En un país de plazos laxos y prolongados, tardó menos de 24 horas en analizar el recurso del derrotado Bolsonaro contra el resultado electoral. Lo rechazó, le acusó de mala fe por seguir insistiendo sin pruebas en el fraude y multó a su partido. Tampoco le tembló el pulso entonces, ni ahora, para silenciar sin miramientos las cuentas en redes sociales de influyentes bolsonaristas con millones de seguidores a los que acusa de incentivar, con desinformación, los ataques a la democracia. Que lo haya hecho sin aviso ni posibilidad de apelar le ha cosechado acusaciones de censura de, entre otros, el periodista estadounidense Glenn Greenwald, que vive hace muchos años en Brasil.
“El activismo del Tribunal Supremo representa un riesgo preocupante”, tituló el diario O Globo uno de sus editoriales el pasado junio.

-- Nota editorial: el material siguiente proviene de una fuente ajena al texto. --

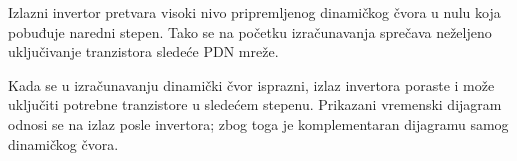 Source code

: Izlazni invertor pretvara visoki nivo pripremljenog dinamičkog čvora u nulu koja pobuđuje naredni stepen. Tako se na početku izračunavanja sprečava neželjeno uključivanje tranzistora sledeće PDN mreže.

Kada se u izračunavanju dinamički čvor isprazni, izlaz invertora poraste i može uključiti potrebne tranzistore u sledećem stepenu. Prikazani vremenski dijagram odnosi se na izlaz posle invertora; zbog toga je komplementaran dijagramu samog dinamičkog čvora.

Como suele ser habitual en el Supremo de Brasil, Moraes toma infinidad de decisiones cautelares a título individual, pero por el momento la mayoría de los togados del Supremo las respalda después.
Los seguidores del anterior presidente lo consideran un dictador todopoderoso y el propio Bolsonaro llegó a insultarle con todas las letras en un mitin multitudinario. “¡Vete, Alexandre de Moraes! Deja de ser un canalla, deja de oprimir al pueblo brasileño y censurarlo”, proclamó el día de la Independencia en 2021. El ultraderechista, entonces presidente, ya había emprendido la ofensiva contra las instituciones y amenazó con desobedecer los fallos de Moraes.
Su acelerado ascenso al olimpo recuerda la trayectoria de otro antiguo juez, expulsado de la carrera. Sérgio Moro, de 50 años, que fue un venerado héroe anticorrupción y ministro de Bolsonaro, cayó en desgracia al no haber sido imparcial al juzgar a Lula, motivo por el que los casos contra el actual presidente se deshicieron como un azucarillo y pudo regresar al poder. Moro se refugia ahora discretamente en el escaño del Senado que ganó en las últimas elecciones.